Justin Hastings is back “home” this week, in the city where he spent four years playing at San Diego State, ready for his first Farmers Insurance Open, surely holding some sort of home-course advantage at Torrey Pines.
Then again …
“I feel like it’s a pretty common misconception that SDSU plays out here all the time, and we don’t,” Hastings said Tuesday after signing autographs for a group of teenagers at Torrey Pines. “I played here one time in four years, and that was my senior year.”
That doesn’t mean he’s unfamiliar with the cliffside layout. He’s seen it many times on TV and besides, there’s not much mystery to it.
“Nothing’s hidden,” Hastings said. “You can’t fake anything out here. It’s hard, but it’s not because things are hiding around the corner. It’s hard because you’ve got to hit every golf shot exactly how you want to. So, I’m just gonna come out here, try and execute at a really high level, and I think things will go well.”
If it’s true that momentum matters, Hastings certainly is carrying it into the Farmers. He finished in a tie for second last week at The Bahamas Great Abaco Classic on the Korn Ferry Tour, shot four rounds in the 60s the previous week at The Bahamas Golf Classic at Atlantis — and that’s not even getting into what he did in 2025.
The Cayman Islands native began last year by winning the Latin America Amateur Championship, graduated from SDSU, played in three of the four major championships, turned pro, appeared in four regular PGA Tour events — including a tie for 13th at the Mexico Open and two other top-30 finishes — and earned full status on the Korn Ferry Tour for 2026.
“A lot of things happened,” said Hastings, who just turned 22 in September.
Justin Hastings plays a shot on the 13th hole during the pro-am ahead of the 2026 Farmers Insurance Open at Torrey Pines North Course on Wednesday, Jan. 28, 2026 in San Diego, California. (Meg McLaughlin / The San Diego Union-Tribune)
The highlight was at the U.S. Open at Oakmont, where Hastings finished as the low amateur, allowing him to appear at the winner’s ceremony with champion J.J. Spaun, a fellow Aztec.

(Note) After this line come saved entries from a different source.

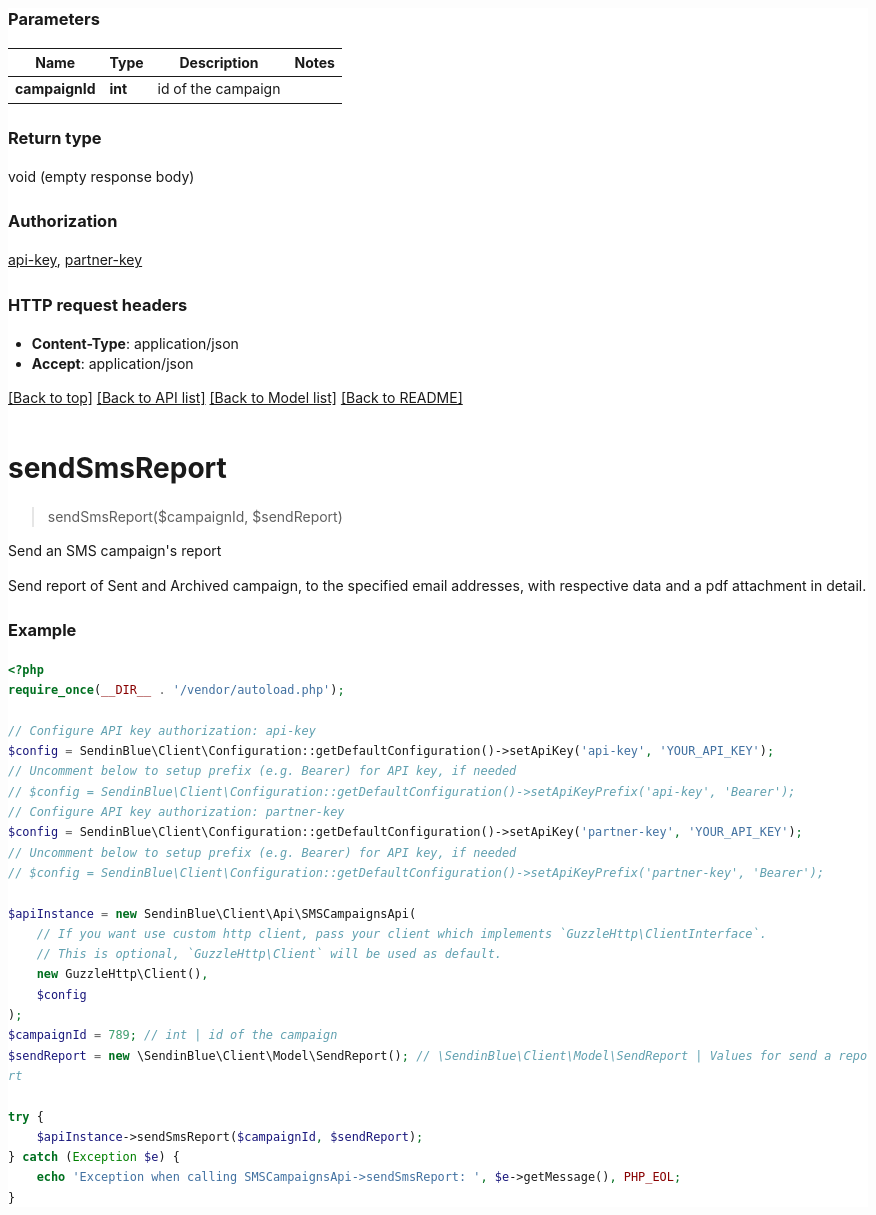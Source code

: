 ### Parameters

Name | Type | Description  | Notes
------------- | ------------- | ------------- | -------------
 **campaignId** | **int**| id of the campaign |

### Return type

void (empty response body)

### Authorization

[api-key](../../README.md#api-key), [partner-key](../../README.md#partner-key)

### HTTP request headers

 - **Content-Type**: application/json
 - **Accept**: application/json

[[Back to top]](#) [[Back to API list]](../../README.md#documentation-for-api-endpoints) [[Back to Model list]](../../README.md#documentation-for-models) [[Back to README]](../../README.md)

# **sendSmsReport**
> sendSmsReport($campaignId, $sendReport)

Send an SMS campaign's report

Send report of Sent and Archived campaign, to the specified email addresses, with respective data and a pdf attachment in detail.

### Example
```php
<?php
require_once(__DIR__ . '/vendor/autoload.php');

// Configure API key authorization: api-key
$config = SendinBlue\Client\Configuration::getDefaultConfiguration()->setApiKey('api-key', 'YOUR_API_KEY');
// Uncomment below to setup prefix (e.g. Bearer) for API key, if needed
// $config = SendinBlue\Client\Configuration::getDefaultConfiguration()->setApiKeyPrefix('api-key', 'Bearer');
// Configure API key authorization: partner-key
$config = SendinBlue\Client\Configuration::getDefaultConfiguration()->setApiKey('partner-key', 'YOUR_API_KEY');
// Uncomment below to setup prefix (e.g. Bearer) for API key, if needed
// $config = SendinBlue\Client\Configuration::getDefaultConfiguration()->setApiKeyPrefix('partner-key', 'Bearer');

$apiInstance = new SendinBlue\Client\Api\SMSCampaignsApi(
    // If you want use custom http client, pass your client which implements `GuzzleHttp\ClientInterface`.
    // This is optional, `GuzzleHttp\Client` will be used as default.
    new GuzzleHttp\Client(),
    $config
);
$campaignId = 789; // int | id of the campaign
$sendReport = new \SendinBlue\Client\Model\SendReport(); // \SendinBlue\Client\Model\SendReport | Values for send a report

try {
    $apiInstance->sendSmsReport($campaignId, $sendReport);
} catch (Exception $e) {
    echo 'Exception when calling SMSCampaignsApi->sendSmsReport: ', $e->getMessage(), PHP_EOL;
}
```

“It was kind of just like what dreams are made of,” Hastings said. “And playing Augusta and the Masters … I didn’t make the cut, so that week wasn’t even about success looking back on it. Just to be a part of that and to understand what that’s about.”
The goal now is to take advantage of his limited opportunities on the PGA Tour through sponsor exemptions, like the one he received this week, and primarily to finish in the top 20 on the Korn Ferry points list, which would earn him a PGA Tour card for 2027.
Hastings is off to a good start with his runner-up finish last week, but he knows how thin the margins are; the previous week, he was three shots from finishing in the top 20 — and three shots from finishing outside the top 50.
“Now that I’ve experienced it all, it’s so unbelievable how thin the margins are,” he said. “It’s really hard to put into words. Everybody is just so good at golf, and there’s just not enough spots for how good people are anymore. So we’ve ended up with this product that is just extremely, extremely, extremely cutthroat and tight, and one swing is the difference in just so many things.
“There’s so much volatility. It’s crazy.”
If he looks around this week, he’ll see plenty of friends from his college days. And if he looks two groups ahead of him, at least for the next two days, he’ll see Spaun and another fellow Aztec, Xander Schauffele. Tournament officials missed their chance for an all-Aztecs grouping.
“My caddie was saying he thought that could have been a pretty cool group just with three Aztecs,” Schauffele said.
Hastings said he understands, but added: “Maybe a couple more years into my career, hopefully they’ll give that a thought.”